Wir hatten wieder teilweise neue Lehrer, die zwar nicht mehr mit Linealen schossen und Schüler schlugen, trotzdem musste man sich auch erst wieder dran gewöhnen. Eine Ohrfeige gab´s trotzdem. Diesmal aber von einer Mitschülerin aus der Parallelklasse, die auch in einer Parallelstraße von meiner Heimatstraße wohnte. Sie war auch ab und an bei unseren Waldspielen dabei gewesen und war irgendwie komisch. Ein Mädchen halt. Keine Ahnung, was eigentlich der Auslöser für die Ohrfeige war, aber es kam halt dazu und wurde zu Hause wieder mit den Worten: „Von einer Ohr…..) bedacht und galt somit als erledigt.
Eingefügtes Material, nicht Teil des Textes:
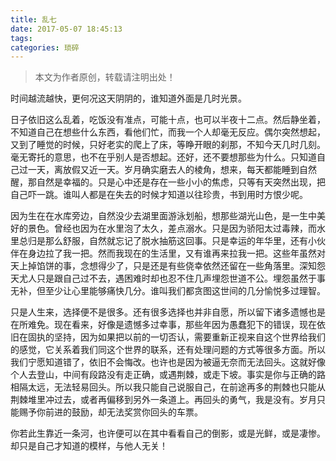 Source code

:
 ```yaml
---
title: 乱七
date: 2017-05-07 18:45:13
tags:
categories: 琐碎
---
```


>本文为作者原创，转载请注明出处！

时间越流越快，更何况这天阴阴的，谁知道外面是几时光景。

日子依旧这么乱着，吃饭没有准点，可能十点，也可以半夜十二点。然后静坐着，不知道自己在想些什么东西，看他们忙，而我一个人却毫无反应。偶尔突然想起，又到了睡觉的时候，只好老实的爬上了床，等睁开眼的刹那，不知今天几时几刻。毫无寄托的意思，也不在乎别人是否想起。还好，还不要想那些为什么。只知道自己过一天，离放假又近一天。岁月确实磨去人的棱角，想来，每天都能睡到自然醒，那自然是幸福的。只是心中还是存在一些小小的焦虑，只等有天突然出现，把自己吓一跳。谁叫人都是在失去的时候才知道以往珍贵，书到用时方恨少呢。

 因为生在在水库旁边，自然没少去湖里面游泳划船，想那些湖光山色，是一生中美好的景色。曾经也因为在水里泡了太久，差点溺水。只是因为骄阳太过毒辣，而水里总归是那么舒服，自然就忘记了脱水抽筋这回事。只是幸运的年华里，还有小伙伴在身边拉了我一把。然而我现在的生活里，又有谁再来拉我一把。这些年虽然对天上掉馅饼的事，念想得少了，只是还是有些侥幸依然还留在一些角落里。深知怨天尤人只是跟自己过不去，遇困难时却也忍不住几声埋怨世道不公。埋怨虽然于事无补，但至少让心里能够痛快几分。谁叫我们都贪图这世间的几分愉悦多过理智。

只是人生来，选择便不是很多。还有很多选择也并非自愿，所以留下诸多遗憾也是在所难免。现在看来，好像是遗憾多过幸事，那些年因为愚蠢犯下的错误，现在依旧在固执的坚持，因为如果把以前的一切否认，需要重新正视来自这个世界给我们的感觉，它关系着我们同这个世界的联系，还有处理问题的方式等很多方面。所以我们宁愿知道错了，依旧不会悔改。也许也是因为被逼无奈而无法回头。这就好像个人去登山，中间有段路没有走正确，或遇荆棘，或走下坡。事实是你与正确的路相隔太远，无法轻易回头。所以我只能自己说服自己，在前途再多的荆棘也只能从荆棘堆里冲过去，或者再偏移到另外一条道上。再回头的勇气，我是没有。岁月只能赐予你前进的鼓励，却无法奖赏你回头的车票。

你若此生靠近一条河，也许便可以在其中看看自己的倒影，或是光鲜，或是凄惨。却只是自己才知道的模样，与他人无关！


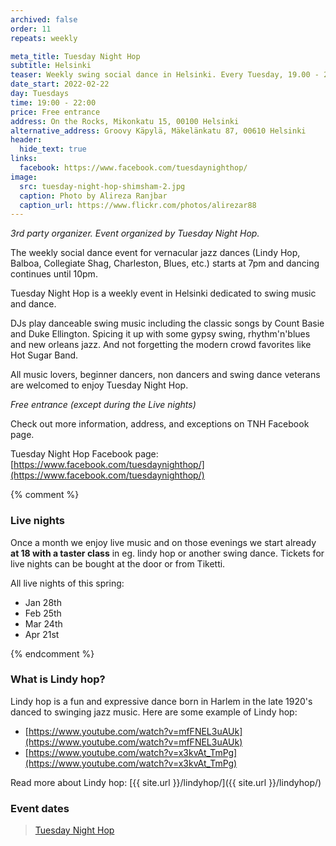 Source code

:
 ```yaml
---
archived: false
order: 11
repeats: weekly

meta_title: Tuesday Night Hop
subtitle: Helsinki
teaser: Weekly swing social dance in Helsinki. Every Tuesday, 19.00 - 22.00.
date_start: 2022-02-22
day: Tuesdays
time: 19:00 - 22:00
price: Free entrance
address: On the Rocks, Mikonkatu 15, 00100 Helsinki
alternative_address: Groovy Käpylä, Mäkelänkatu 87, 00610 Helsinki
header:
  hide_text: true
links:
  facebook: https://www.facebook.com/tuesdaynighthop/
image:
  src: tuesday-night-hop-shimsham-2.jpg
  caption: Photo by Alireza Ranjbar
  caption_url: https://www.flickr.com/photos/alirezar88
---
```


_3rd party organizer. Event organized by Tuesday Night Hop._

The weekly social dance event for vernacular jazz dances (Lindy Hop, Balboa, Collegiate Shag, Charleston, Blues, etc.) starts at 7pm and dancing continues until 10pm.

Tuesday Night Hop is a weekly event in Helsinki dedicated to swing music and dance.

DJs play danceable swing music including the classic songs by Count Basie and Duke Ellington. Spicing it up with some gypsy swing, rhythm'n'blues and new orleans jazz. And not forgetting the modern crowd favorites like Hot Sugar Band.

All music lovers, beginner dancers, non dancers and swing dance veterans are welcomed to enjoy Tuesday Night Hop.

_Free entrance (except during the Live nights)_

Check out more information, address, and exceptions on TNH Facebook page.

Tuesday Night Hop Facebook page:  
[https://www.facebook.com/tuesdaynighthop/](https://www.facebook.com/tuesdaynighthop/)


{% comment %}
### Live nights

Once a month we enjoy live music and on those evenings we start already **at 18 with a taster class** in eg. lindy hop or another swing dance. Tickets for live nights can be bought at the door or from Tiketti.

All live nights of this spring:

- Jan 28th
- Feb 25th
- Mar 24th
- Apr 21st

{% endcomment %}

### What is Lindy hop?

Lindy hop is a fun and expressive dance born in Harlem in the late 1920's danced to swinging jazz music. Here are some example of Lindy hop:

- [https://www.youtube.com/watch?v=mfFNEL3uAUk](https://www.youtube.com/watch?v=mfFNEL3uAUk)
- [https://www.youtube.com/watch?v=x3kvAt_TmPg](https://www.youtube.com/watch?v=x3kvAt_TmPg)

Read more about Lindy hop: [{{ site.url }}/lindyhop/]({{ site.url }}/lindyhop/)


### Event dates
  

<div class="fb-page" data-href="https://www.facebook.com/tuesdaynighthop/" data-tabs="events" data-width="" data-height="" data-small-header="true" data-adapt-container-width="true" data-hide-cover="false" data-show-facepile="true"><blockquote cite="https://www.facebook.com/tuesdaynighthop/" class="fb-xfbml-parse-ignore"><a href="https://www.facebook.com/tuesdaynighthop/">Tuesday Night Hop</a></blockquote></div>
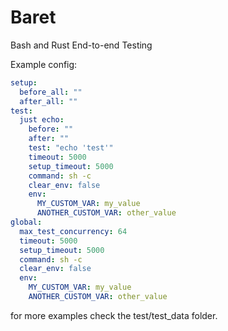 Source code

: # Baret

Bash and Rust End-to-end Testing

Example config:

```yaml
setup:
  before_all: ""
  after_all: ""
test:
  just echo:
    before: ""
    after: ""
    test: "echo 'test'"
    timeout: 5000
    setup_timeout: 5000
    command: sh -c
    clear_env: false
    env:
      MY_CUSTOM_VAR: my_value
      ANOTHER_CUSTOM_VAR: other_value
global:
  max_test_concurrency: 64
  timeout: 5000
  setup_timeout: 5000
  command: sh -c
  clear_env: false
  env:
    MY_CUSTOM_VAR: my_value
    ANOTHER_CUSTOM_VAR: other_value
```

for more examples check the test/test_data folder.

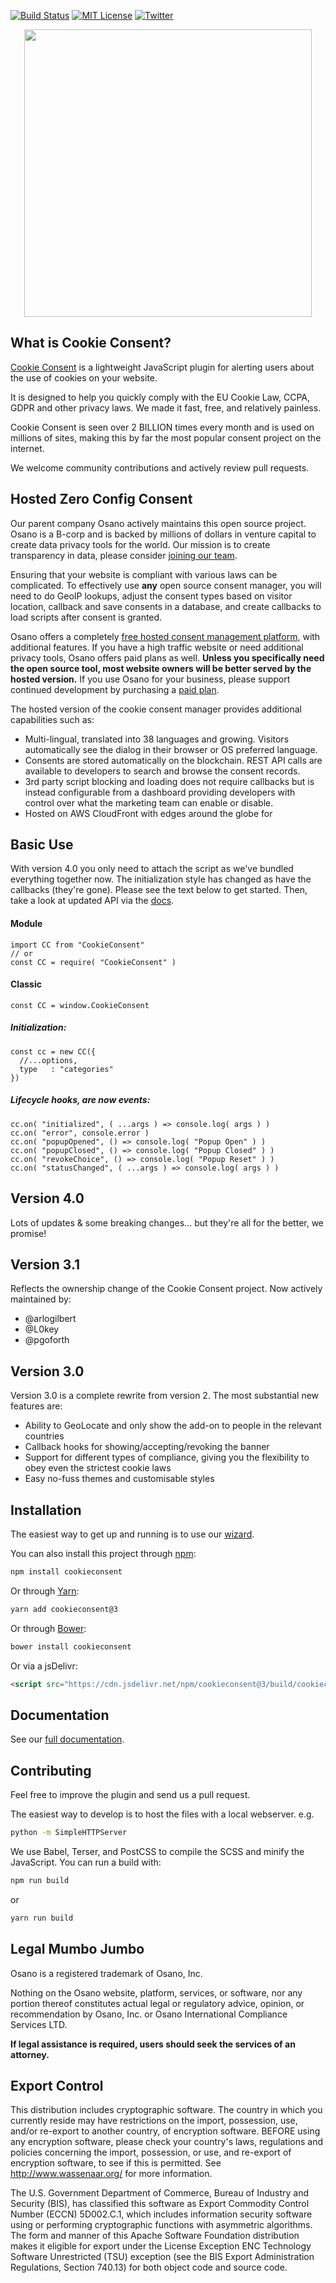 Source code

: [![Build Status][bi]][bl]
[![MIT License][li]][ll]
[![Twitter][ti]][tl]

<p align="center"><a href="https://www.osano.com/features/consent-management?utm_campaign=Open%20Source%20Cookie%20Consent&utm_source=github"><img width="460" src="images/cookie-consent.png"></a></p>

## What is Cookie Consent?

[Cookie Consent][cl] is a lightweight JavaScript plugin for alerting users about the use of cookies on your website.

It is designed to help you quickly comply with the EU Cookie Law, CCPA, GDPR and other privacy laws. We made it fast, free, and relatively painless.

Cookie Consent is seen over 2 BILLION times every month and is used on millions of sites, making this by far the most popular consent project on the internet.

We welcome community contributions and actively review pull requests.


## Hosted Zero Config Consent

Our parent company Osano actively maintains this open source project. Osano is a B-corp and is backed by millions of dollars in venture capital to create data privacy tools for the world. Our mission is to create transparency in data, please consider [joining our team](https://www.osano.com/company/careers).

Ensuring that your website is compliant with various laws can be complicated. To effectively use **any** open source consent manager, you will need to do GeoIP lookups, adjust the consent types based on visitor location, callback and save consents in a database, and create callbacks to load scripts after consent is granted.

Osano offers a completely [free hosted consent management platform][cl], with additional features. If you have a high traffic website or need additional privacy tools, Osano offers paid plans as well. **Unless you specifically need the open source tool, most website owners will be better served by the hosted version.** If you use Osano for your business, please support continued development by purchasing a [paid plan](https://www.osano.com/plans?utm_campaign=Open%20Source%20Cookie%20Consent&utm_source=github).

The hosted version of the cookie consent manager provides additional capabilities such as:

* Multi-lingual, translated into 38 languages and growing. Visitors automatically see the dialog in their browser or OS preferred language.
* Consents are stored automatically on the blockchain. REST API calls are available to developers to search and browse the consent records.
* 3rd party script blocking and loading does not require callbacks but is instead configurable from a dashboard providing developers with control over what the marketing team can enable or disable.
* Hosted on AWS CloudFront with edges around the globe for 

## Basic Use

With version 4.0 you only need to attach the script as we've bundled everything together now. The initialization style has changed as have the callbacks (they're gone). Please see the text below to get started.  Then, take a look at updated API via the [docs][dl].

#### Module
```
import CC from "CookieConsent"
// or
const CC = require( "CookieConsent" )
```

#### Classic
```
const CC = window.CookieConsent
```

##### Initialization:
```
const cc = new CC({
  //...options,
  type   : "categories"
})
```

##### Lifecycle hooks, are now events: 
```
cc.on( "initialized", ( ...args ) => console.log( args ) )
cc.on( "error", console.error )
cc.on( "popupOpened", () => console.log( "Popup Open" ) )
cc.on( "popupClosed", () => console.log( "Popup Closed" ) )
cc.on( "revokeChoice", () => console.log( "Popup Reset" ) )
cc.on( "statusChanged", ( ...args ) => console.log( args ) )
```


## Version 4.0
Lots of updates & some breaking changes... but they're all for the better, we promise!

## Version 3.1

Reflects the ownership change of the Cookie Consent project. Now actively maintained by:

- @arlogilbert
- @L0key
- @pgoforth

## Version 3.0

Version 3.0 is a complete rewrite from version 2. The most substantial new features are:

- Ability to GeoLocate and only show the add-on to people in the relevant countries
- Callback hooks for showing/accepting/revoking the banner
- Support for different types of compliance, giving you the flexibility to obey even the strictest cookie laws
- Easy no-fuss themes and customisable styles

## Installation

The easiest way to get up and running is to use our [wizard][dll].

You can also install this project through [npm](https://www.npmjs.com/package/cookieconsent):

```sh
npm install cookieconsent
```

Or through [Yarn](https://yarnpkg.com/en/package/cookieconsent):

```sh
yarn add cookieconsent@3
```

Or through [Bower](https://bower.io/):

```sh
bower install cookieconsent
```

Or via a jsDelivr:

```html
<script src="https://cdn.jsdelivr.net/npm/cookieconsent@3/build/cookieconsent.min.js"></script>
```

## Documentation

See our [full documentation][dl].

## Contributing

Feel free to improve the plugin and send us a pull request.

The easiest way to develop is to host the files with a local webserver. e.g.

```sh
python -m SimpleHTTPServer
```

We use Babel, Terser, and PostCSS to compile the SCSS and minify the JavaScript. You can run a build with:

```sh
npm run build
```

or

```sh
yarn run build
```

## Legal Mumbo Jumbo

Osano is a registered trademark of Osano, Inc.

Nothing on the Osano website, platform, services, or software, nor any portion thereof constitutes actual legal or regulatory advice, opinion, or recommendation by Osano, Inc. or Osano International Compliance Services LTD. 

**If legal assistance is required, users should seek the services of an attorney.**

## Export Control

This distribution includes cryptographic software. The country in which you
currently reside may have restrictions on the import, possession, use, and/or
re-export to another country, of encryption software. BEFORE using any
encryption software, please check your country's laws, regulations and
policies concerning the import, possession, or use, and re-export of encryption
software, to see if this is permitted. See <http://www.wassenaar.org/> for more
information.

The U.S. Government Department of Commerce, Bureau of Industry and Security
(BIS), has classified this software as Export Commodity Control Number (ECCN)
5D002.C.1, which includes information security software using or performing
cryptographic functions with asymmetric algorithms. The form and manner of this
Apache Software Foundation distribution makes it eligible for export under the
License Exception ENC Technology Software Unrestricted (TSU) exception (see the
BIS Export Administration Regulations, Section 740.13) for both object code and
source code.

[li]: https://img.shields.io/badge/license-MIT-brightgreen.svg
[ll]: LICENSE
[bl]: https://travis-ci.org/osano/cookieconsent
[bi]: https://travis-ci.org/osano/cookieconsent.svg?branch=master
[dl]: https://www.osano.com/cookieconsent/documentation/
[dll]: https://www.osano.com/features/consent-management?utm_campaign=Open%20Source%20Cookie%20Consent&utm_source=github
[cl]: https://www.osano.com/features/consent-management?utm_campaign=Open%20Source%20Cookie%20Consent&utm_source=github
[ti]: https://img.shields.io/twitter/url/https/osanoatx.svg?style=social
[tl]: https://twitter.com/osano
Als Schüler hatte ich es irgendwie geschafft nicht sitzen zu bleiben und konnte meine Noten auf einem schlechten, aber einem Niveau ausreichend für eine Versetzung halten. Das ermöglichte mir den Sprung in die 5.Klasse der Mittelschule (heute Realschule). Dieses Kapitel wird später ausführlicher beleuchtet.